03 Boomerang Ball (2)

Aim¶

The concept of impulse explains this very peculiar behavior of a bouncing ball.

Subjects¶

• 1K10 (Dynamic Torque)

• 1N10 (Impulse and Thrust)

Diagram¶

Equipment¶

• Superball.

• Table.

Safety¶

• A superball can jump into many unexpected directions, so mind vulnerable objects in the neighborhood.

Presentation¶

The table is positioned as shown in Diagram. The ball is thrown as shown. The ball bounces to a fro.

Explanation¶

As a basis to explanation see the demonstration Boomerang ball. Using a large basketball thrown against the floor and then bouncing against a vertical wall, shows that after hitting the vertical wall the basketball still rotates clockwise. Figure 2A shows this.
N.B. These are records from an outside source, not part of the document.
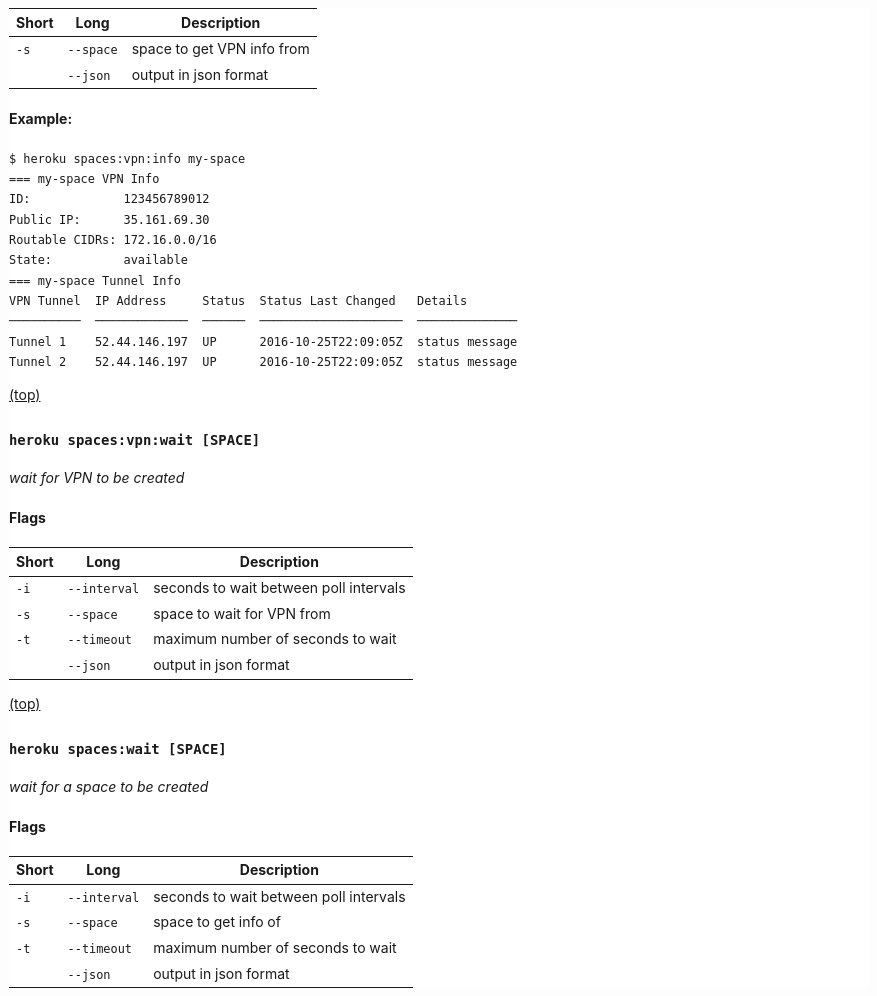 |Short|Long|Description|
|------|------|------|
|`-s`|`--space`|space to get VPN info from|
||`--json`|output in json format|

#### Example:

```term
$ heroku spaces:vpn:info my-space
=== my-space VPN Info
ID:             123456789012
Public IP:      35.161.69.30
Routable CIDRs: 172.16.0.0/16
State:          available
=== my-space Tunnel Info
VPN Tunnel  IP Address     Status  Status Last Changed   Details
──────────  ─────────────  ──────  ────────────────────  ──────────────
Tunnel 1    52.44.146.197  UP      2016-10-25T22:09:05Z  status message
Tunnel 2    52.44.146.197  UP      2016-10-25T22:09:05Z  status message
```


[(top)](#table-of-contents)


### `heroku spaces:vpn:wait [SPACE]`

*wait for VPN to be created*

#### Flags

|Short|Long|Description|
|------|------|------|
|`-i`|`--interval`|seconds to wait between poll intervals|
|`-s`|`--space`|space to wait for VPN from|
|`-t`|`--timeout`|maximum number of seconds to wait|
||`--json`|output in json format|


[(top)](#table-of-contents)


### `heroku spaces:wait [SPACE]`

*wait for a space to be created*

#### Flags

|Short|Long|Description|
|------|------|------|
|`-i`|`--interval`|seconds to wait between poll intervals|
|`-s`|`--space`|space to get info of|
|`-t`|`--timeout`|maximum number of seconds to wait|
||`--json`|output in json format|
(The effect of the friction force $F_{R}$ in $\mathrm{Q}$ is not that large as that of $F_{R}$ in $\mathrm{P}$, since the ball approaches the vertical wall with $\vec{p}_{h}$ and this momentum is smaller than

$\vec{p}_{v}$ in P.)

Having hit the vertical wall the ball climbs steep (see Figure 2A). A parabolic trajectory follows. On hitting the floor in $\mathrm{R}$, the friction force is directed to the right (Figure 2B). The impulse $\int F_{r} d t$ is large enough to make the component

$\vec{p}_{h}$ change direction and $\bar{M}=\vec{r} \times \vec{F}_{R}$ is inducing a counter clockwise rotation. It bounces towards $\mathrm{S}$ and again $F_{R}$ is directed to the inner side of the parabola, making the component $\vec{p}_{h}$ reverse direction and $\bar{M}=\vec{r} \times \vec{F}_{R}$ inducing clockwise rotation. And so on.

Remarks¶

• Practicing this demonstration against a real wall will learn that this part of the demonstration can also be appreciated on its own. Having the right speed and right angle, a very high climbing ball will be the result of your practicing. Figure 2A shows the explanation of this phenomenon: After bouncing at $\mathrm{Q}$, $\vec{p}_{v}$ has a very high value.

• A nice variation to this demonstration is the “drunken student” (sorry, “drunken sailor”). To throw a ball that follows such a staggering trajectory, see Figure 3.

Sources¶

• Walker, J., Roundabout, the Physics of Rotation in the Everyday World, pag. 8-12.

• American Journal of Physics, pag. 875-883 (Vol. 72-7; 2004).